The Maui News
- Type: Daily newspaper
- Owner(s): Maui Nui Media and Creativity Collaborative
- Founder: George B. Robertson
- Publisher: Joe Bradley
- Editor: David Hoff
- Founded: February 17, 1900
- Language: English
- Headquarters: 100 Mahalani Street Wailuku, Hawaii 96793, United States
- Circulation: 11,486 Daily 13,047 Sunday (as of 2019)
- ISSN: 8750-457X
- Website: mauinews.com

= The Maui News =

Hawaii-based daily newspaper

The Maui News is a Wailuku, Hawaii based, daily newspaper covering the islands of Maui, Lanai and Molokai.

== History ==
On February 17, 1900, The Maui News began publication. George B. Robertson was its editor and founder. In August 1904, C.L. Clement was appointed business manager. In February 1905, Clement organized a stock company and acquired the paper from Robertson, and then succeeded him as editor. Henry Perrine Baldwin was a major stockholder.

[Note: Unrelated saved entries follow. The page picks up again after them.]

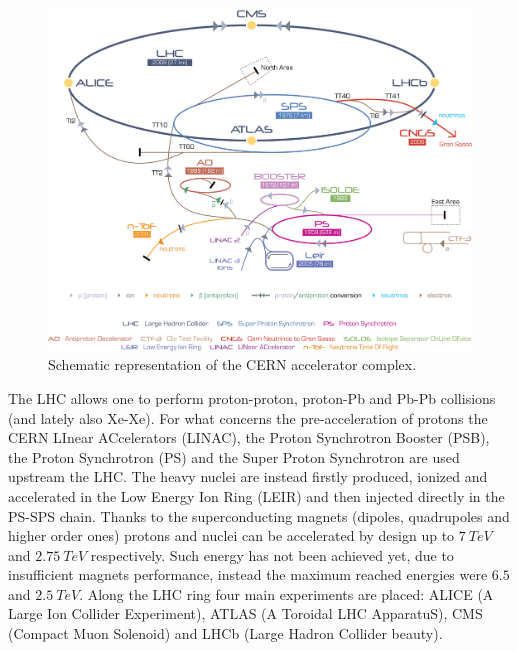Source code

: \begin{figure}[!t]
\begin{center}
\includegraphics[width=\linewidth]{Chapters/Introduction/Figs/Cern-Accelerator-Complex.pdf}
\caption{Schematic representation of the CERN accelerator complex.}
\label{fig:accelerators}
\end{center}
\end{figure}

The LHC allows one to perform proton-proton, proton-Pb and Pb-Pb collisions (and lately also Xe-Xe).
For what concerns the pre-acceleration of protons the CERN LInear ACcelerators (LINAC), the Proton Synchrotron Booster (PSB), the Proton Synchrotron (PS) and the Super Proton Synchrotron are used upstream the LHC.
The heavy nuclei are instead firstly produced, ionized and accelerated in the Low Energy Ion Ring (LEIR) and then injected directly in the PS-SPS chain.
Thanks to the superconducting magnets (dipoles, quadrupoles and higher order ones) protons and nuclei can be accelerated by design up to $7\ TeV$ and $2.75\ TeV$ respectively.
Such energy has not been achieved yet, due to insufficient magnets performance, instead the maximum reached energies were $6.5$ and $2.5\ TeV$.
Along the LHC ring four main experiments are placed: ALICE (A Large Ion Collider Experiment),  ATLAS (A Toroidal LHC ApparatuS), CMS (Compact Muon Solenoid) and LHCb (Large Hadron Collider beauty).

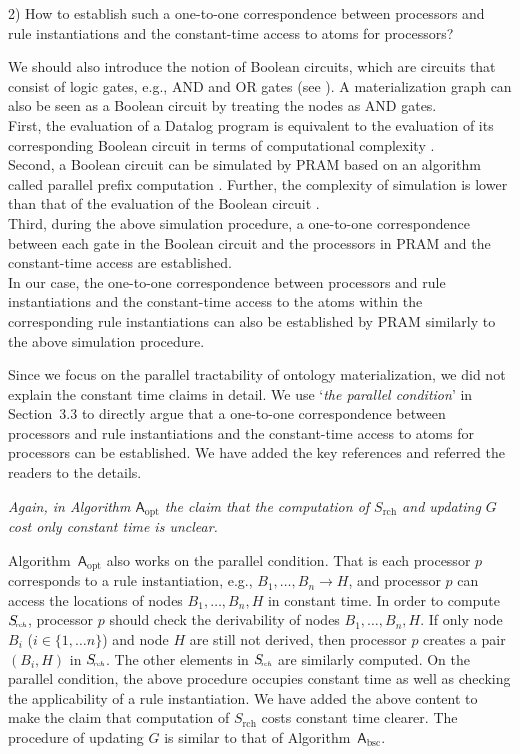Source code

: \documentclass{article}
\let\quoteOld\quote
\let\endquoteOld\endquote
\renewenvironment{quote}{\quoteOld\itshape}{\endquoteOld}
\begin{document}
2) How to establish such a one-to-one correspondence between processors
and rule instantiations and the constant-time access to atoms for processors?

We should also introduce the notion of Boolean circuits, which are
circuits that consist of logic gates, e.g., AND and OR gates (see
\cite[Section~2.3]{Raymond95}).  A materialization graph can also be
seen as a Boolean circuit by treating the nodes as AND gates.\\
%
First, the evaluation of a Datalog program is equivalent to the evaluation
of its corresponding Boolean circuit in terms of computational
complexity \cite{DMRT14a}. \\
%
Second, a Boolean circuit can be simulated by PRAM based on an
algorithm called parallel prefix computation \cite{LaFi80a}.  Further,
the complexity of simulation is lower than that of the evaluation of
the Boolean circuit \cite[Lemma~2.4.1]{Raymond95}.\\
%
Third, during the above simulation procedure, a one-to-one
correspondence between each gate in the Boolean circuit and the
processors in PRAM and the constant-time access are established.\\
%
In our case, the one-to-one correspondence between processors and rule
instantiations and the constant-time access to the atoms within the corresponding
rule instantiations can also be
established by PRAM similarly to the above simulation procedure.

Since we focus on the parallel tractability of ontology materialization,
we did not explain the constant time claims in detail.
We use `\emph{the parallel condition}' in Section~3.3 to directly
argue that a one-to-one correspondence between processors
and rule instantiations and the constant-time access to atoms for processors
can be established. We have added the key references and referred the readers
to the details.

\begin{quote}
  Again, in Algorithm $\mathsf{A}_\text{opt}$ the claim that the
  computation of $S_\text{rch}$ and updating $G$ cost only constant
  time is unclear.
\end{quote}

Algorithm~$\mathsf{A}_{\text{opt}}$ also works on the parallel condition.
That is each processor $p$ corresponds to a rule instantiation, e.g., $B_1,\ldots,B_n\rightarrow H$,
and processor $p$ can access the locations of nodes $B_1,\ldots,B_n, H$ in constant time.
In order to compute $S_{\!\textit{\tiny rch}}$, processor $p$ should check the derivability
of nodes $B_1,\ldots,B_n, H$. If only node $B_i$ ($i\in\{1,\ldots n\}$) and node $H$
are still not derived, then processor $p$ creates a pair $(B_i, H)$ in $S_{\!\textit{\tiny rch}}$.
The other elements in $S_{\!\textit{\tiny rch}}$ are similarly computed.
On the parallel condition, the above procedure occupies constant time as well as checking
the applicability of a rule instantiation.
We have added the above content to make the claim that computation of $S_\text{rch}$ costs
constant time clearer.
The procedure of updating $G$ is similar to that of Algorithm~$\mathsf{A}_{\text{bsc}}$.



\end{document}

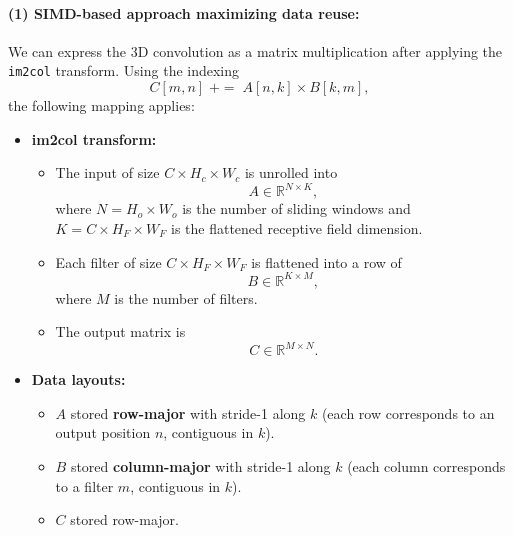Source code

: \documentclass[a4 paper]{article}
\begin{document}

\paragraph{(1) SIMD-based approach maximizing data reuse:}
We can express the 3D convolution as a matrix multiplication after applying the \texttt{im2col} transform. Using the indexing
\[
C[m,n] \;+=\; A[n,k] \times B[k,m],
\]
the following mapping applies:

\begin{itemize}
  \item \textbf{im2col transform:}
  \begin{itemize}
    \item The input of size $C \times H_c \times W_c$ is unrolled into
    \[
      A \in \mathbb{R}^{N \times K},
    \]
    where $N = H_o \times W_o$ is the number of sliding windows and $K = C \times H_F \times W_F$ is the flattened receptive field dimension.
    \item Each filter of size $C \times H_F \times W_F$ is flattened into a row of
    \[
      B \in \mathbb{R}^{K \times M},
    \]
    where $M$ is the number of filters.
    \item The output matrix is
    \[
      C \in \mathbb{R}^{M \times N}.
    \]
  \end{itemize}

  \item \textbf{Data layouts:}
  \begin{itemize}
    \item $A$ stored \textbf{row-major} with stride-1 along $k$ (each row corresponds to an output position $n$, contiguous in $k$).
    \item $B$ stored \textbf{column-major} with stride-1 along $k$ (each column corresponds to a filter $m$, contiguous in $k$).
    \item $C$ stored row-major.
  \end{itemize}


\end{itemize}
\end{document}
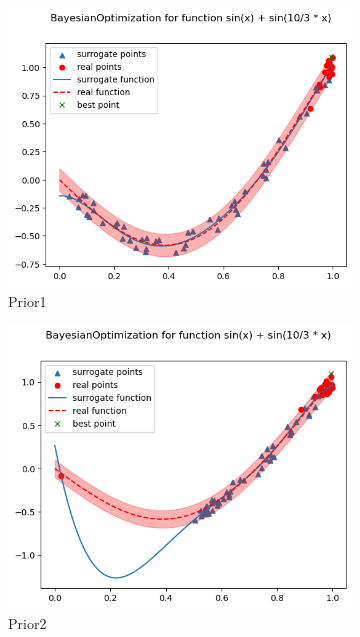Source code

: \begin{figure}[H]
    \begin{subfigure}{0.5\textwidth}
        \includegraphics[width=\textwidth]{lab6/imgs/obj1_pr1.png}
        \caption{Prior1}
    \end{subfigure}
    \begin{subfigure}{0.5\textwidth}
        \includegraphics[width=\textwidth]{lab6/imgs/obj1_pr2.png}
        \caption{Prior2}
    \end{subfigure} \\
    \begin{subfigure}{\textwidth}

\end{subfigure}
\end{figure}
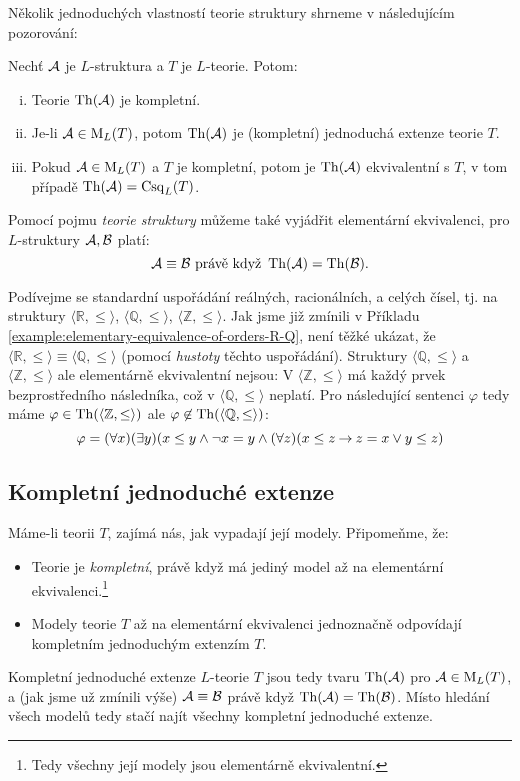 Několik jednoduchých vlastností teorie struktury shrneme v následujícím pozorování:

\begin{observation}
    Nechť $\mathcal{A}$ je $L$-struktura a $T$ je $L$-teorie. Potom:
    \begin{enumerate}[(i)]
        \item Teorie $\operatorname{Th}(\mathcal{A})$ je kompletní.
        \item Je-li $\mathcal{A}\in\operatorname{M}_L(T)$, potom $\operatorname{Th}(\mathcal{A})$ je (kompletní) jednoduchá extenze teorie $T$.
        \item Pokud $\mathcal{A}\in\operatorname{M}_L(T)$ a $T$ je kompletní, potom je $\operatorname{Th}(\mathcal{A})$ ekvivalentní s $T$, v tom případě $\operatorname{Th}(\mathcal{A})=\operatorname{Csq}_L(T)$.
    \end{enumerate}    
\end{observation}

Pomocí pojmu \emph{teorie struktury} můžeme také vyjádřit elementární ekvivalenci, pro $L$-struktury $\mathcal{A},\mathcal{B}$ platí:
$$
\mathcal{A}\equiv\mathcal{B} \text{ právě když }\operatorname{Th}(\mathcal{A})=\operatorname{Th}(\mathcal{B}).
$$

\begin{example}
   Podívejme se standardní uspořádání reálných, racionálních, a celých čísel, tj. na struktury $\langle\mathbb R,\leq\rangle$, $\langle\mathbb Q,\leq\rangle$, $\langle\mathbb Z,\leq\rangle$. Jak jsme již zmínili v Příkladu \ref{example:elementary-equivalence-of-orders-R-Q}, není těžké ukázat, že $\langle\mathbb R,\leq\rangle\equiv\langle\mathbb Q,\leq\rangle$ (pomocí \emph{hustoty} těchto uspořádání). Struktury $\langle\mathbb Q,\leq\rangle$ a $\langle\mathbb Z,\leq\rangle$ ale elementárně ekvivalentní nejsou: V $\langle\mathbb Z,\leq\rangle$ má každý prvek bezprostředního následníka, což v $\langle\mathbb Q,\leq\rangle$ neplatí. Pro následující sentenci $\varphi$ tedy máme $\varphi\in\operatorname{Th}(\langle\mathbb Z,\leq\rangle)$ ale $\varphi\not\in\operatorname{Th}(\langle\mathbb Q,\leq\rangle)$:
   $$
   \varphi=(\forall x)(\exists y)(x\leq y\land \neg x=y\land(\forall z)(x\leq z\mathbin{\rightarrow} z=x\lor y\leq z)
   $$
\end{example}


\subsection{Kompletní jednoduché extenze}

Máme-li teorii $T$, zajímá nás, jak vypadají její modely. Připomeňme, že:
\begin{itemize}
    \item Teorie je \emph{kompletní}, právě když má jediný model až na elementární ekvivalenci.\footnote{Tedy všechny její modely jsou elementárně ekvivalentní.}
    \item Modely teorie $T$ až na elementární ekvivalenci jednoznačně odpovídají kompletním jednoduchým extenzím $T$.
\end{itemize}
Kompletní jednoduché extenze $L$-teorie $T$ jsou tedy tvaru $\operatorname{Th}(\mathcal{A})$ pro $\mathcal{A}\in\operatorname{M}_L(T)$, a (jak jsme už zmínili výše) $\mathcal{A}\equiv\mathcal{B}$ právě když $\operatorname{Th}(\mathcal{A})=\operatorname{Th}(\mathcal{B})$. Místo hledání všech modelů tedy stačí najít všechny kompletní jednoduché extenze.

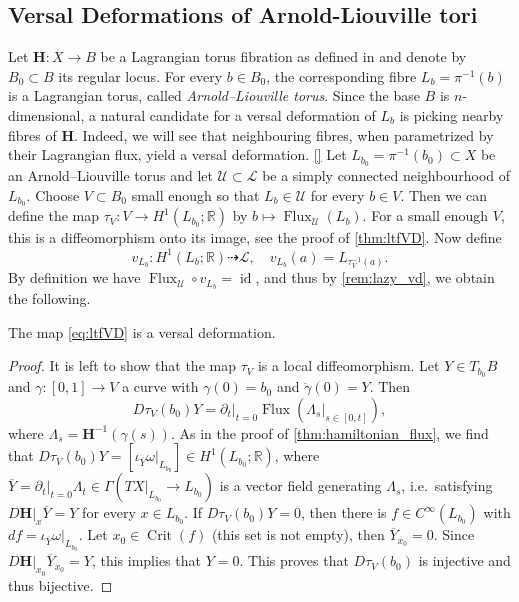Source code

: \documentclass[12pt,a4paper,draft]{scrartcl}
\DeclareMathOperator{\id}{id}
\DeclareMathOperator{\Flux}{Flux}
\DeclareMathOperator{\Crit}{Crit}
\begin{document}
\subsection{Versal Deformations of Arnold-Liouville tori}
\label{sec:vd_AL}

Let $\symbf{H} \colon X \rightarrow B$ be a Lagrangian torus fibration as defined in \cite{evans2021atfs} and denote by $B_0 \subset B$ its regular locus. For every $b \in B_0$, the corresponding fibre $L_b = \pi^{-1}(b)$ is a Lagrangian torus, called \emph{Arnold--Liouville torus}. Since the base $B$ is $n$-dimensional, a natural candidate for a versal deformation of $L_b$ is picking nearby fibres of $\symbf{H}$. Indeed, we will see that neighbouring fibres, when parametrized by their Lagrangian flux, yield a versal deformation. 
\ref{}
Let $L_{b_0} = \pi^{-1}(b_0) \subset X$ be an Arnold--Liouville torus and let $\mathcal{U} \subset \mathcal{L}$ be a simply connected neighbourhood of $L_{b_0}$. Choose $V \subset B_0$ small enough so that $L_b \in \mathcal{U}$ for every $b \in V$. Then we can define the map $τ_V \colon V \rightarrow H^1(L_{b_0};\mathbb{R})$ by $b \mapsto \Flux_{\mathcal{U}}(L_b)$. For a small enough $V$, this is a diffeomorphism onto its image, see the proof of \cref{thm:ltfVD}. Now define
\begin{equation}
    \label{eq:ltfVD}
    v_{L_b} \colon H^1(L_b;\mathbb{R}) \dashrightarrow \mathcal{L}, \quad
    v_{L_b}(a) = L_{τ_V^{-1}(a)}.
\end{equation}
By definition we have $\Flux_{\mathcal{U}} \circ v_{L_b} = \id$, and thus by \cref{rem:lazy_vd}, we obtain the following. 

\begin{proposition}
    \label{thm:ltfVD}
    The map \eqref{eq:ltfVD} is a versal deformation. 
\end{proposition}

\begin{proof}
    It is left to show that the map $τ_V$ is a local diffeomorphism.
    Let $Y \in T_{b_0}B$ and $\gamma \colon [0,1] \rightarrow V$ a curve with $\gamma(0) = b_0$ and $\dot{\gamma}(0) = Y$.
    Then 
    \[
        \label{eq:Dphi}
        Dτ_V(b_0) Y = \partial_t\vert_{t = 0} \Flux (\Lambda_s\vert_{s \in [0,t]}),
    \]
    where $\Lambda_s = \mathbf{H}^{-1}(\gamma(s))$.
    As in the proof of \cref{thm:hamiltonian_flux}, we find that $Dτ_V(b_0) Y = [\iota_{\overline{Y}}\omega \vert_{L_{b_0}}] \in H^1(L_{b_0};\mathbb{R})$, where $\overline{Y} = \partial_t \vert_{t=0} \Lambda_t \in \Gamma(TX\vert_{L_{b_0}} \rightarrow L_{b_0})$ is a vector field generating $\Lambda_s$, i.e.\ satisfying $D\mathbf{H}\vert_x \overline{Y} = Y$ for every $x \in L_{b_0}$.
    If $Dτ_V(b_0) Y = 0$, then there is $f \in C^{\infty}(L_{b_0})$ with $df = \iota_{\overline{Y}}\omega \vert_{L_{b_0}}$.
    Let $x_0 \in \Crit(f)$ (this set is not empty), then $\overline{Y}_{x_0} = 0$.
    Since $D\mathbf{H} \vert_{x_0} \overline{Y}_{x_0} = Y$, this implies that $Y = 0$.
    This proves that $Dτ_V(b_0)$ is injective and thus bijective. 
\end{proof}
\end{document}
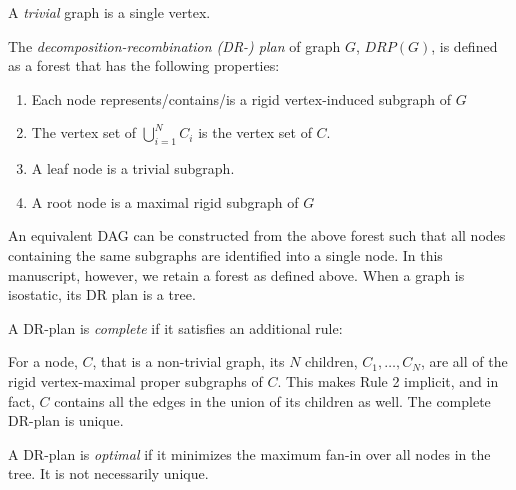 A {\em trivial} graph is   a single vertex.
\begin{definition}\label{def:drp}
    The  {\em decomposition-recombination \mbox{(DR-)} plan} of graph $G$,
    \cite{XX}
    $DRP(G)$, is defined as a forest that has the following properties:
    \begin{enumerate}
        \item Each  node represents/contains/is  a rigid vertex-induced subgraph of $G$
        \item The vertex set of $\bigcup_{i=1}^N{C_i}$ is the 
            vertex set of $C$.
        \item A leaf node is a trivial subgraph.
       \item A root node is a maximal rigid subgraph of $G$
    \end{enumerate}


    An equivalent DAG can be constructed from the above forest such that all nodes
    containing the same subgraphs are identified into a single node.
    In this manuscript, however, we retain a forest as defined above.
    When a graph is isostatic, its DR plan is a tree.


    A DR-plan is {\em complete} if it satisfies an additional rule: 
        \item For a node, $C$, that is  a non-trivial graph, its $N$
            children, $C_1, \ldots, C_N$, are all of the 
            rigid vertex-maximal proper subgraphs of $C$.
    This makes Rule 2 implicit, and in fact, $C$ contains all the edges in
    the union of its children as well. The complete DR-plan is unique.

    A DR-plan is {\em optimal} if it minimizes the maximum fan-in over all nodes in the tree. It is not necessarily unique.
\end{definition}


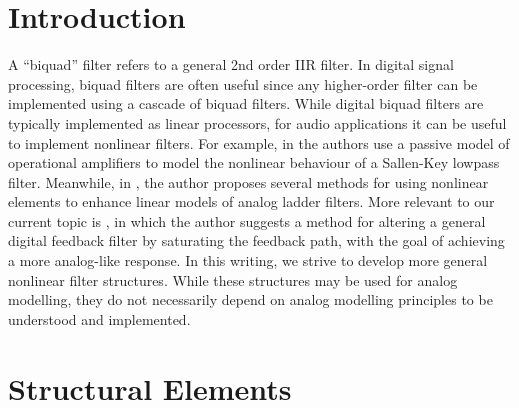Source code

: \documentclass[twoside,a4paper]{article}
\title{\papertitle}
\affiliation{
\paperauthorA \, }
{\href{http://ccrma.stanford.edu}{Center for Computer Research in Music and Acoustics} \\ Stanford University \\ Palo Alto, CA \\ {\tt \href{mailto:jatin@ccrma.stanford.edu}{jatin@ccrma.stanford.edu}}}
\newif\ifpdf
\begin{document}
\ifpdf %
  \DeclareGraphicsExtensions{.png,.jpg,.pdf}
\else  %
\fi

\maketitle

\begin{abstract}
Biquad filters are a common tool for filter design. In this
writing, we develop two structures for creating biquad filters
with nonlinear elements. We provide conditions for the guaranteed
stability of the nonlinear filters, and derive expressions for
instantaneous pole analysis. Finally, we examine example filters
built with these nonlinear structures, and show how the first
nonlinear structure can be used in the context of analog modelling.
\end{abstract}

\section{Introduction}
A ``biquad'' filter refers to a general 2nd order IIR filter.
In digital signal processing, biquad filters are often useful
since any higher-order filter can be implemented using a cascade
of biquad filters. While digital biquad filters are typically implemented
as linear processors, for audio applications it can be useful to
implement nonlinear filters. For example, in \cite{SKF} the authors
use a passive model of operational amplifiers to model the nonlinear
behaviour of a Sallen-Key lowpass filter. Meanwhile, in \cite{Vadim},
the author proposes several methods for using nonlinear elements
to enhance linear models of analog ladder filters. More relevant to
our current topic is \cite{Rossum1992MakingDF}, in which the author
suggests a method for altering a general digital feedback filter
by saturating the feedback path, with the goal of achieving a more
analog-like response. In this writing, we strive
to develop more general nonlinear filter structures. While these structures
may be used for analog modelling, they do not necessarily depend on analog
modelling principles to be understood and implemented.

\section{Structural Elements}
\end{document}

In October 1905, the News published an editorial announcing Clement had been forced out of the business. Clement then committed suicide, shooting himself in the head with a pistol. In 1911, H.P. Baldwin died.

In 1924, Miss Frances H. Baldwin, the eldest daughter of Harry A. Baldwin and granddaughter of H.P. Baldwin, married J. Walter Cameron. In 1939, Cameron was put in charge of the paper. In January 1946, H.A. Baldwin resigned from active management of his companies, and died that October. He was largely succeeded at various enterprises by Cameron.

In 1947, Maui Publishing launched a radio station with the call letters KMVI. In 1955, the company launched a television station called KMVI-TV. In 1956, Cameron purchased stock in the Maui Publishing Co., giving him complete control of the paper. In 1975, company general manager and executive vice president William Osgood Paine died from an apparent self-inflicted gunshot wound. In 1976, Cameron died. At that time his son Richard Cameron took over the publishing business.

In 1979, KMVI was sold. In 1981, the 11-year-old Maui Sun, a rival paper, closed, leaving the News as the only daily paper left on the island. In 1984, the News added a Sunday edition. Circulation at that time was 16,000. In 1988, a $3 million production plant was built. In 1996, Frances Baldwin died. That same year, the paper faced a $500,000 deficit, leading the company to lay off 10% of staff. In October 1999, Richard Cameron announced the News was for sale due to the paper financially struggling.

In December 1999, Ogden Newspapers agreed to buy the paper. Following the sale, the News switched from an afternoon to a morning paper. In 2009, unionized workers agreed to a 10% pay cut due to the Great Recession. On June 23, 2023, Ogden announced it was exploring options for the possible sale of their Maui Publishing group and was planning to accept offers from interested parties over the next few weeks. In April 2024, the newspaper announced it will switch from daily to weekly printing, and will only send out a physical print edition on Thursdays. In July 2026, Ogden sold the News to Maui Nui Media and Creativity Collaborative, a local nonprofit.